- **Problem to work on**:
Count the lines in the data below where the string "Docs" occurs, please, and give the number alone.

(Excerpts from a dataset)
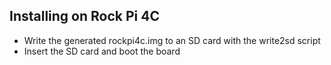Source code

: Installing on Rock Pi 4C
------------------------

* Write the generated rockpi4c.img to an SD card with the write2sd script
* Insert the SD card and boot the board

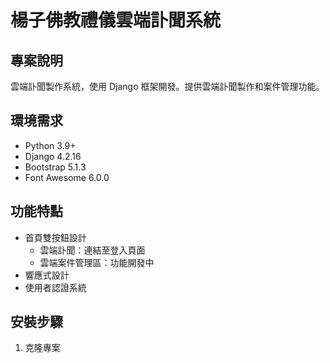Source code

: # 楊子佛教禮儀雲端訃聞系統

## 專案說明
雲端訃聞製作系統，使用 Django 框架開發。提供雲端訃聞製作和案件管理功能。

## 環境需求
- Python 3.9+
- Django 4.2.16
- Bootstrap 5.1.3
- Font Awesome 6.0.0

## 功能特點
- 首頁雙按鈕設計
  - 雲端訃聞：連結至登入頁面
  - 雲端案件管理區：功能開發中
- 響應式設計
- 使用者認證系統

## 安裝步驟
1. 克隆專案
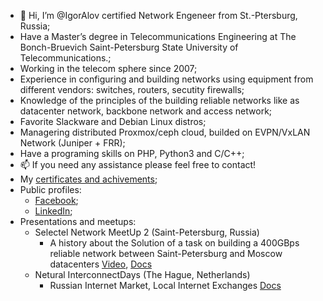 - 👋 Hi, I’m @IgorAlov certified Network Engeneer from St.-Ptersburg, Russia;
- Have a Master’s degree in Telecommunications Engineering at The Bonch-Bruevich Saint-Petersburg State University of Telecommunications.;
- Working in the telecom sphere since 2007;
- Experience in configuring and building networks using equipment from different vendors: switches, routers, secutity firewalls;
- Knowledge of the principles of the building reliable networks like as datacenter network, backbone network and access network;
- Favorite Slackware and Debian Linux distros;
- Managering distributed Proxmox/ceph cloud, builded on EVPN/VxLAN Network (Juniper + FRR);
- Have a programing skills on PHP, Python3 and C/C++;
- 📫 If you need any assistance please feel free to contact!
- My [certificates and achivements](https://drive.google.com/drive/folders/1aU8dZ-ih6sJs2zlvBQsicuawsRTnpaDN);
- Public profiles:
  * [Facebook](https://facebook.com/igor.alov);  
  * [LinkedIn](https://www.linkedin.com/in/igoralov/);
- Presentations and meetups:
  * Selectel Network MeetUp 2 (Saint-Petersburg, Russia) 
    * A history about the Solution of a task on building a 400GBps reliable network between Saint-Petersburg and Moscow datacenters [Video](https://www.youtube.com/watch?v=LKjKtfqsbBs&t=90s), [Docs](https://docs.google.com/presentation/d/1I--A7xYu42oj5KB4EZ2yw9o9zO2IMNTYFaLDzRHu4qc/edit?usp=sharing)
  * Netural InterconnectDays (The Hague, Netherlands)
    * Russian Internet Market, Local Internet Exchanges [Docs](https://drive.google.com/file/d/1phbQxQTULBXgakFd9eFXZ7aOSmrpXixp/view?usp=sharing)
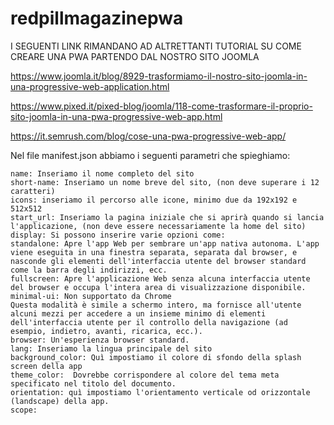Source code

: # redpillmagazinepwa

I SEGUENTI LINK RIMANDANO AD ALTRETTANTI TUTORIAL SU COME CREARE UNA PWA PARTENDO DAL NOSTRO SITO JOOMLA

https://www.joomla.it/blog/8929-trasformiamo-il-nostro-sito-joomla-in-una-progressive-web-application.html

https://www.pixed.it/pixed-blog/joomla/118-come-trasformare-il-proprio-sito-joomla-in-una-pwa-progressive-web-app.html

https://it.semrush.com/blog/cose-una-pwa-progressive-web-app/

Nel file manifest.json abbiamo i seguenti parametri che spieghiamo:


    name: Inseriamo il nome completo del sito
    short-name: Inseriamo un nome breve del sito, (non deve superare i 12 caratteri)
    icons: inseriamo il percorso alle icone, minimo due da 192x192 e 512x512
    start_url: Inseriamo la pagina iniziale che si aprirà quando si lancia l'applicazione, (non deve essere necessariamente la home del sito)
    display: Si possono inserire varie opzioni come:
    standalone: Apre l'app Web per sembrare un'app nativa autonoma. L'app viene eseguita in una finestra separata, separata dal browser, e nasconde gli elementi dell'interfaccia utente del browser standard come la barra degli indirizzi, ecc.
    fullscreen: Apre l'applicazione Web senza alcuna interfaccia utente del browser e occupa l'intera area di visualizzazione disponibile.
    minimal-ui: Non supportato da Chrome
    Questa modalità è simile a schermo intero, ma fornisce all'utente alcuni mezzi per accedere a un insieme minimo di elementi dell'interfaccia utente per il controllo della navigazione (ad esempio, indietro, avanti, ricarica, ecc.).
    browser: Un'esperienza browser standard.
    lang: Inseriamo la lingua principale del sito
    background_color: Quì impostiamo il colore di sfondo della splash screen della app
    theme_color:  Dovrebbe corrispondere al colore del tema meta specificato nel titolo del documento.
    orientation: quì impostiamo l'orientamento verticale od orizzontale (landscape) della app.
    scope:
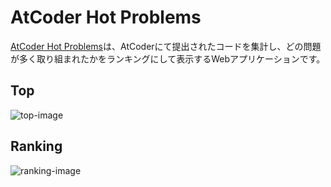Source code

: # AtCoder Hot Problems
[AtCoder Hot Problems](https://new-hot-problems.herokuapp.com/ranking/)は、AtCoderにて提出されたコードを集計し、どの問題が多く取り組まれたかをランキングにして表示するWebアプリケーションです。
## Top
![top-image](https://user-images.githubusercontent.com/63766962/144576856-db87b155-0ea5-4b2a-9790-35ebf15e5630.png)
## Ranking
![ranking-image](https://user-images.githubusercontent.com/63766962/144576951-45a67584-33dd-4e90-9e67-31f380a42076.png)
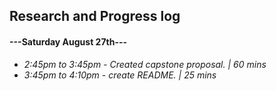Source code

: ## Research and Progress log
#### ---Saturday August 27th---
* _2:45pm to 3:45pm - Created capstone proposal.  | 60 mins_
* _3:45pm to 4:10pm - create README. | 25 mins_
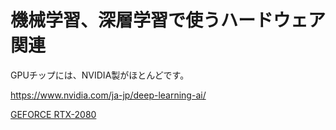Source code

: # 機械学習、深層学習で使うハードウェア関連

GPUチップには、NVIDIA製がほとんどです。

https://www.nvidia.com/ja-jp/deep-learning-ai/

[GEFORCE RTX-2080](https://www.nvidia.com/ja-jp/geforce/graphics-cards/rtx-2080/)
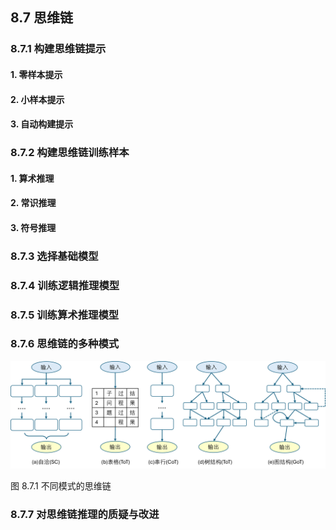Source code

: 
## 8.7 思维链

### 8.7.1 构建思维链提示


#### 1. 零样本提示


#### 2. 小样本提示


#### 3. 自动构建提示

### 8.7.2 构建思维链训练样本


#### 1. 算术推理

#### 2. 常识推理

#### 3. 符号推理


### 8.7.3 选择基础模型



### 8.7.4 训练逻辑推理模型


### 8.7.5 训练算术推理模型


### 8.7.6 思维链的多种模式


<img src="./img/CoT.png">

图 8.7.1 不同模式的思维链

### 8.7.7 对思维链推理的质疑与改进

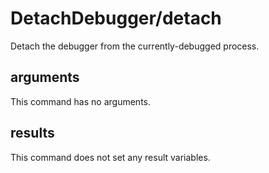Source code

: # DetachDebugger/detach

Detach the debugger from the currently-debugged process.

## arguments

This command has no arguments.

## results

This command does not set any result variables.
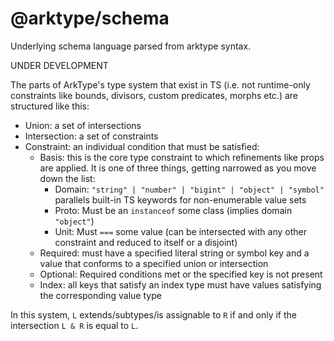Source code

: # @arktype/schema

Underlying schema language parsed from arktype syntax.

UNDER DEVELOPMENT

The parts of ArkType's type system that exist in TS (i.e. not runtime-only constraints like bounds, divisors, custom predicates, morphs etc.) are structured like this:

- Union: a set of intersections
- Intersection: a set of constraints
- Constraint: an individual condition that must be satisfied:
  - Basis: this is the core type constraint to which refinements like props are applied. It is one of three things, getting narrowed as you move down the list:
    - Domain: `"string" | "number" | "bigint" | "object" | "symbol"` parallels built-in TS keywords for non-enumerable value sets
    - Proto: Must be an `instanceof` some class (implies domain `"object"`)
    - Unit: Must `===` some value (can be intersected with any other constraint and reduced to itself or a disjoint)
  - Required: must have a specified literal string or symbol key and a value that conforms to a specified union or intersection
  - Optional: Required conditions met or the specified key is not present
  - Index: all keys that satisfy an index type must have values satisfying the corresponding value type

In this system, `L` extends/subtypes/is assignable to `R` if and only if the intersection `L & R` is equal to `L`.

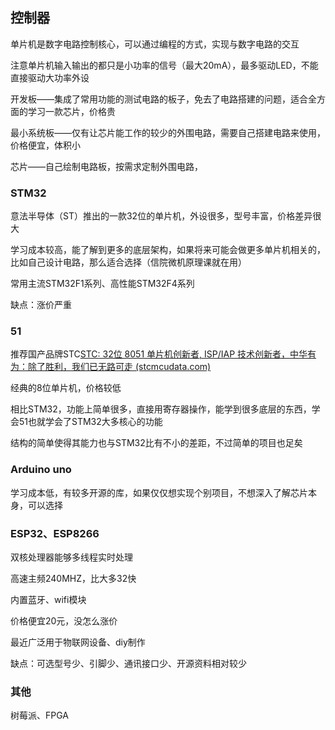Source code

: ## 控制器

单片机是数字电路控制核心，可以通过编程的方式，实现与数字电路的交互

注意单片机输入输出的都只是小功率的信号（最大20mA），最多驱动LED，不能直接驱动大功率外设

开发板——集成了常用功能的测试电路的板子，免去了电路搭建的问题，适合全方面的学习一款芯片，价格贵

最小系统板——仅有让芯片能工作的较少的外围电路，需要自己搭建电路来使用，价格便宜，体积小

芯片——自己绘制电路板，按需求定制外围电路，

### STM32

意法半导体（ST）推出的一款32位的单片机，外设很多，型号丰富，价格差异很大

学习成本较高，能了解到更多的底层架构，如果将来可能会做更多单片机相关的，比如自己设计电路，那么适合选择（信院微机原理课就在用）

常用主流STM32F1系列、高性能STM32F4系列

缺点：涨价严重

### 51

推荐国产品牌STC[STC: 32位 8051 单片机创新者, ISP/IAP 技术创新者，中华有为：除了胜利，我们已无路可走 (stcmcudata.com)](http://www.stcmcudata.com/)

经典的8位单片机，价格较低

相比STM32，功能上简单很多，直接用寄存器操作，能学到很多底层的东西，学会51也就学会了STM32大多核心的功能

结构的简单使得其能力也与STM32比有不小的差距，不过简单的项目也足矣

### Arduino uno

学习成本低，有较多开源的库，如果仅仅想实现个别项目，不想深入了解芯片本身，可以选择

### ESP32、ESP8266

双核处理器能够多线程实时处理

高速主频240MHZ，比大多32快

内置蓝牙、wifi模块

价格便宜20元，没怎么涨价

最近广泛用于物联网设备、diy制作

缺点：可选型号少、引脚少、通讯接口少、开源资料相对较少

### 其他

树莓派、FPGA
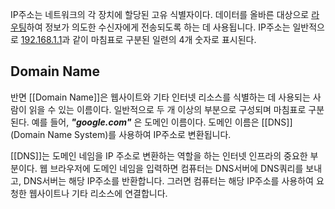 IP주소는 네트워크의 각 장치에 할당된 고유 식별자이다. 데이터를 올바른 대상으로 [라우팅](Routing)하여 정보가 의도한 수신자에게 전송되도록 하는 데 사용됩니다. IP주소는 일반적으로 <U>192.168.1.1</U>과 같이 마침표로 구분된 일련의 4개 숫자로 표시된다.

## Domain Name

반면 [[Domain Name]]은 웹사이트와 기타 인터넷 리소스를 식별하는 데 사용되는 사람이 읽을 수 있는 이름이다. 일반적으로 두 개 이상의 부분으로 구성되며 마침표로 구분된다. 예를 들어, _**"google.com"**_ 은 도메인 이름이다. 도메인 이름은 [[DNS]](Domain Name System)를 사용하여 IP주소로 변환됩니다.

[[DNS]]는 도메인 네임을 IP 주소로 변환하는 역할을 하는 인터넷 인프라의 중요한 부분이다. 웹 브라우저에 도메인 네임을 입력하면 컴퓨터는 DNS서버에 DNS쿼리를 보내고, DNS서버는 해당 IP주소를 반환합니다. 그러면 컴퓨터는 해당 IP주소를 사용하여 요청한 웹사이트나 기타 리소스에 연결합니다.
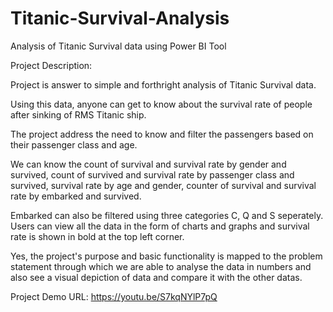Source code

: # Titanic-Survival-Analysis
Analysis of Titanic Survival data using Power BI Tool

Project Description:

Project is answer to simple and forthright analysis of Titanic Survival data.

Using this data, anyone can get to know about the survival rate of people after sinking of RMS Titanic ship. 

The project address the need to know and filter the passengers based on their passenger class and age. 

We can know the count of survival and survival rate by gender and survived, count of survived and survival rate by passenger class and survived, survival rate by age and gender, counter of survival and survival rate by embarked and survived.

Embarked can also be filtered using three categories C, Q and S seperately. Users can view all the data in the form of charts and graphs and survival rate is shown in bold at the top left corner. 

Yes, the project's purpose and basic functionality is mapped to the problem statement through which we are able to analyse the data in numbers and also see a visual depiction of data and compare it with the other datas.

Project Demo URL: https://youtu.be/S7kqNYlP7pQ
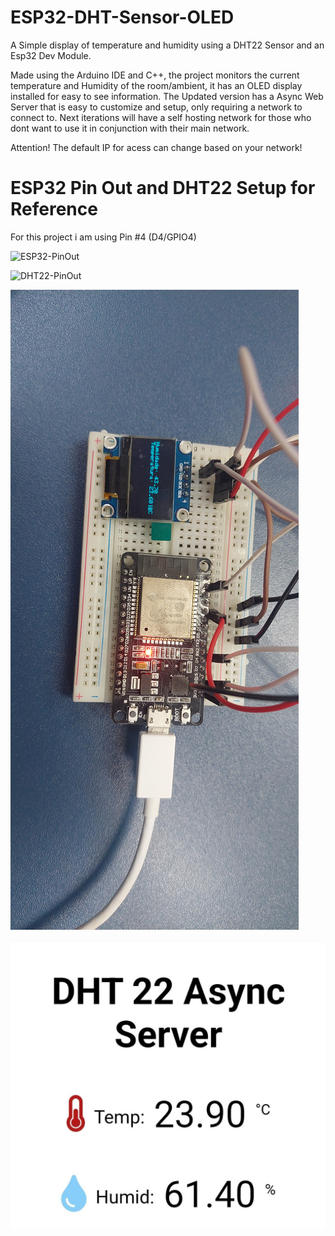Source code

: # ESP32-DHT-Sensor-OLED
A Simple display of temperature and humidity using a DHT22 Sensor and an Esp32 Dev Module.

Made using the Arduino IDE and C++, the project monitors the current temperature and Humidity of the room/ambient, it has an OLED display installed for easy to see information.
The Updated version has a Async Web Server that is easy to customize and setup, only requiring a network to connect to.
Next iterations will have a self hosting network for those who dont want to use it in conjunction with their main network.

Attention! The default IP for acess can change based on your network!

# ESP32 Pin Out and DHT22 Setup for Reference
For this project i am using Pin #4 (D4/GPIO4)
<p>
<img alt= "ESP32-PinOut" src = "https://www.mischianti.org/wp-content/uploads/2020/11/ESP32-DOIT-DEV-KIT-v1-pinout-mischianti.png" /> 
</p>
<p>
<img alt= "DHT22-PinOut" src = "https://esp32io.com/images/tutorial/esp32-dht22-temperature-humudity-module-wiring-diagram.jpg" /> 
</p>
<p>
<img alt= "Application" src = "img/Application.jpg" /> 
</p>
<p>
<img alt= "WebServer Implementation" src = "img/WebServerExample.jfif" /> 
</p>
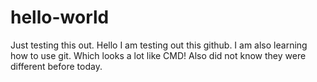 # hello-world
Just testing this out.
Hello I am testing out this github. I am also learning how to use git. Which looks a lot like CMD! Also did not know they were different before today.
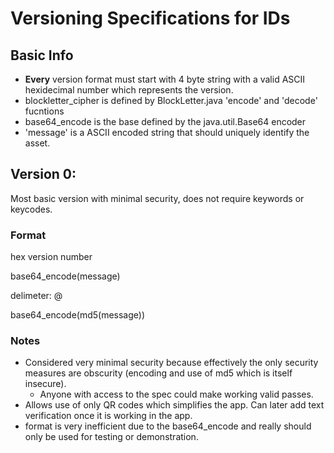 # Versioning Specifications for IDs

## Basic Info
* **Every** version format must start with 4 byte string with a valid ASCII hexidecimal
number which represents the version.
* blockletter_cipher is defined by BlockLetter.java 'encode' and 'decode' fucntions
* base64_encode is the base defined by the java.util.Base64 encoder
* 'message' is a ASCII encoded string that should uniquely identify the asset.

## Version 0:
Most basic version with minimal security, does not require keywords or keycodes.

### Format
hex version number

base64_encode(message)

delimeter: @

base64_encode(md5(message))

### Notes 
* Considered very minimal security because effectively the only security
measures are obscurity (encoding and use of md5 which is itself insecure).
  * Anyone with access to the spec could make working valid passes.
* Allows use of only QR codes which simplifies the app. Can later add
text verification once it is working in the app.
* format is very inefficient due to the base64_encode and really should 
only be used for testing or demonstration.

- **Solution to this exercise**:
2